___ RECORDS SUPPLIED ___

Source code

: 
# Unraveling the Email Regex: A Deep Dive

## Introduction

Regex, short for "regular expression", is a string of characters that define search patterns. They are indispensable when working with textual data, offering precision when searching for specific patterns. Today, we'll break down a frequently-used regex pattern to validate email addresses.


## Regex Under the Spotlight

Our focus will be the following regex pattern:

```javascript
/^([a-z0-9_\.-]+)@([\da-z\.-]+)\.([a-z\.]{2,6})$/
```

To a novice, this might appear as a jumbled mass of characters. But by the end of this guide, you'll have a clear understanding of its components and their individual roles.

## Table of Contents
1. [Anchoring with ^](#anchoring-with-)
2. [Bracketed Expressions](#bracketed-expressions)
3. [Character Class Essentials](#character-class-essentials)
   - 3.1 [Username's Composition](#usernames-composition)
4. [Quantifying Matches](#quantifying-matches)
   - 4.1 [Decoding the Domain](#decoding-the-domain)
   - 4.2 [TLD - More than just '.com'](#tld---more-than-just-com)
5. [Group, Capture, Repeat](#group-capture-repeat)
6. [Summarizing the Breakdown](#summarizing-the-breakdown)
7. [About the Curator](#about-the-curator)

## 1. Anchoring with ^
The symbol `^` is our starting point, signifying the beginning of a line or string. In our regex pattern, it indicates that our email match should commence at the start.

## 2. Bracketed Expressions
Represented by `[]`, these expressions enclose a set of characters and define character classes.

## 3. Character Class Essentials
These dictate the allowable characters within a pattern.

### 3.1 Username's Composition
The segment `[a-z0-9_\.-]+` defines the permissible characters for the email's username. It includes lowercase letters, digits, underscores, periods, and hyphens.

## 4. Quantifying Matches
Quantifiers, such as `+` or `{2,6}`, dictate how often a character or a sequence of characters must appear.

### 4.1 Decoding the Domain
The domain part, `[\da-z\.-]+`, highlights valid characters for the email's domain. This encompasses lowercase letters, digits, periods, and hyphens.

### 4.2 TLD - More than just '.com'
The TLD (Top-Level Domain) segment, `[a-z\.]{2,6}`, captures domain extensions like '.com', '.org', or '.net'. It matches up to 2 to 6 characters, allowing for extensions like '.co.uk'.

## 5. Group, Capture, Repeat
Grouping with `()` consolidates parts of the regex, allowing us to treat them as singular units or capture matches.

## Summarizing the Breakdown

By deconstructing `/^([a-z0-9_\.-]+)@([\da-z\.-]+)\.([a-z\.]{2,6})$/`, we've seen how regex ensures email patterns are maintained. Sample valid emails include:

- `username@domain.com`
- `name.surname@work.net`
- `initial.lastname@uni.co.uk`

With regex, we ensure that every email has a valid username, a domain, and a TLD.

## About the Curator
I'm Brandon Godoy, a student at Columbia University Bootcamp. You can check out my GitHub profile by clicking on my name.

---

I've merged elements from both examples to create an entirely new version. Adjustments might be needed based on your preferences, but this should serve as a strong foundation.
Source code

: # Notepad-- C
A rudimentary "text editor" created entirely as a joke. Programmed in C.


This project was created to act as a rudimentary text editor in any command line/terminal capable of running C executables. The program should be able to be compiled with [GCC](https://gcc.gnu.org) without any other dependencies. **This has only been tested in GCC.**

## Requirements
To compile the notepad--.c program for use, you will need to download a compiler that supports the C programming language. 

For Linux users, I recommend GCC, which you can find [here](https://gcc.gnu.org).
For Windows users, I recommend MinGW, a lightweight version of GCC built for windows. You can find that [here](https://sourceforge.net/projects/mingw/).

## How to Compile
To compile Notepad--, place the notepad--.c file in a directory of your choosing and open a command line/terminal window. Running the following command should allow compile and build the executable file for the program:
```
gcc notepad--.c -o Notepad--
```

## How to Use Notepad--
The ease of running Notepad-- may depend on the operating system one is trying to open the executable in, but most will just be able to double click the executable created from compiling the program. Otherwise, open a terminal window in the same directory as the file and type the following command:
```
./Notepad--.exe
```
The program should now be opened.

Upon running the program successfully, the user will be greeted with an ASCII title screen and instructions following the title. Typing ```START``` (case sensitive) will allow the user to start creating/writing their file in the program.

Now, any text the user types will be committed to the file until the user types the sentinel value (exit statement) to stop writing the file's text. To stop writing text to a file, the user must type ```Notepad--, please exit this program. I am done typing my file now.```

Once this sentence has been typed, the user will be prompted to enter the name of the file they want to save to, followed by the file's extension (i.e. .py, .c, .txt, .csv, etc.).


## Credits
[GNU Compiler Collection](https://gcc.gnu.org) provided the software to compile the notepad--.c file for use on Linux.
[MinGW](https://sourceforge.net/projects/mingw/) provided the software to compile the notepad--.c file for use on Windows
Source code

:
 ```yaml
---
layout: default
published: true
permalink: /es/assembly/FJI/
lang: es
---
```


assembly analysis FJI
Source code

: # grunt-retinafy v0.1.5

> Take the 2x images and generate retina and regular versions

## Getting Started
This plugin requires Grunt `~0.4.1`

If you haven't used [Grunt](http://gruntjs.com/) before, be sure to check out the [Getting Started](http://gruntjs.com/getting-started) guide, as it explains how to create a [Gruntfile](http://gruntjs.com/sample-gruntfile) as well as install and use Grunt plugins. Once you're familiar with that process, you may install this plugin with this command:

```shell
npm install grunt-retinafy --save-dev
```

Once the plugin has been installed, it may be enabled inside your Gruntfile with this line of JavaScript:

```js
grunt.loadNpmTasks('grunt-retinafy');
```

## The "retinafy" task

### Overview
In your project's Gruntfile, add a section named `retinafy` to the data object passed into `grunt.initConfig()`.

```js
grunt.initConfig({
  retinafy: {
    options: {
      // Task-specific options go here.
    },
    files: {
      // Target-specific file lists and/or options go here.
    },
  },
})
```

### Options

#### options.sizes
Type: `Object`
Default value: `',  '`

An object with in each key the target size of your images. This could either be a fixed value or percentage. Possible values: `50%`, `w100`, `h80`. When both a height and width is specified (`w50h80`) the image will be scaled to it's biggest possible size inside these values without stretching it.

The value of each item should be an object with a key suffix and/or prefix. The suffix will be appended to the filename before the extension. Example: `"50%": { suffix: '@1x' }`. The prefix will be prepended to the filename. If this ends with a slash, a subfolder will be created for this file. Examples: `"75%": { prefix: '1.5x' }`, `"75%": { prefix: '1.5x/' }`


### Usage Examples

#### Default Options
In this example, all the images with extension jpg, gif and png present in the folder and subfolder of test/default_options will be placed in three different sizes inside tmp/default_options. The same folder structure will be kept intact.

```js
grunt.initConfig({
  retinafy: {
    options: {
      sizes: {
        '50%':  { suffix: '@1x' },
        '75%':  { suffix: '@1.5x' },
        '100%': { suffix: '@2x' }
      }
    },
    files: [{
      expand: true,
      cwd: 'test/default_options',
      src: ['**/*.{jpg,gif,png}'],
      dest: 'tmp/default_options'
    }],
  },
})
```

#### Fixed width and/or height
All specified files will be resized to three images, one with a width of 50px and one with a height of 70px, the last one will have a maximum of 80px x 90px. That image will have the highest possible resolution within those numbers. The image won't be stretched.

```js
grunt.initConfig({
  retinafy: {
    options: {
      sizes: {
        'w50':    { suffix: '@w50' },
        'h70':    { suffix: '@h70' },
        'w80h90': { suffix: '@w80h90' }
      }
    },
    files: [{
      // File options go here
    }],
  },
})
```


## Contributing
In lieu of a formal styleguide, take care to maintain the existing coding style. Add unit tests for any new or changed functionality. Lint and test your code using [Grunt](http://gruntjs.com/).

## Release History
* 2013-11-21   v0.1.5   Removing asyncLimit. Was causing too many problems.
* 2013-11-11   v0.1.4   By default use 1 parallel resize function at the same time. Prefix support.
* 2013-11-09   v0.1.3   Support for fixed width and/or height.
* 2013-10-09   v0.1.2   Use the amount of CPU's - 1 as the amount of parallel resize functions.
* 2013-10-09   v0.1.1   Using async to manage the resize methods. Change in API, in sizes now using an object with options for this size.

___

- **PROBLEM DETAILS**
The answer must consist of every line from the data that holds the string "width".

- **SOLUTION FOR THIS TASK**
An object with in each key the target size of your images. This could either be a fixed value or percentage. Possible values: `50%`, `w100`, `h80`. When both a height and width is specified (`w50h80`) the image will be scaled to it's biggest possible size inside these values without stretching it.
#### Fixed width and/or height
All specified files will be resized to three images, one with a width of 50px and one with a height of 70px, the last one will have a maximum of 80px x 90px. That image will have the highest possible resolution within those numbers. The image won't be stretched.
* 2013-11-09   v0.1.3   Support for fixed width and/or height.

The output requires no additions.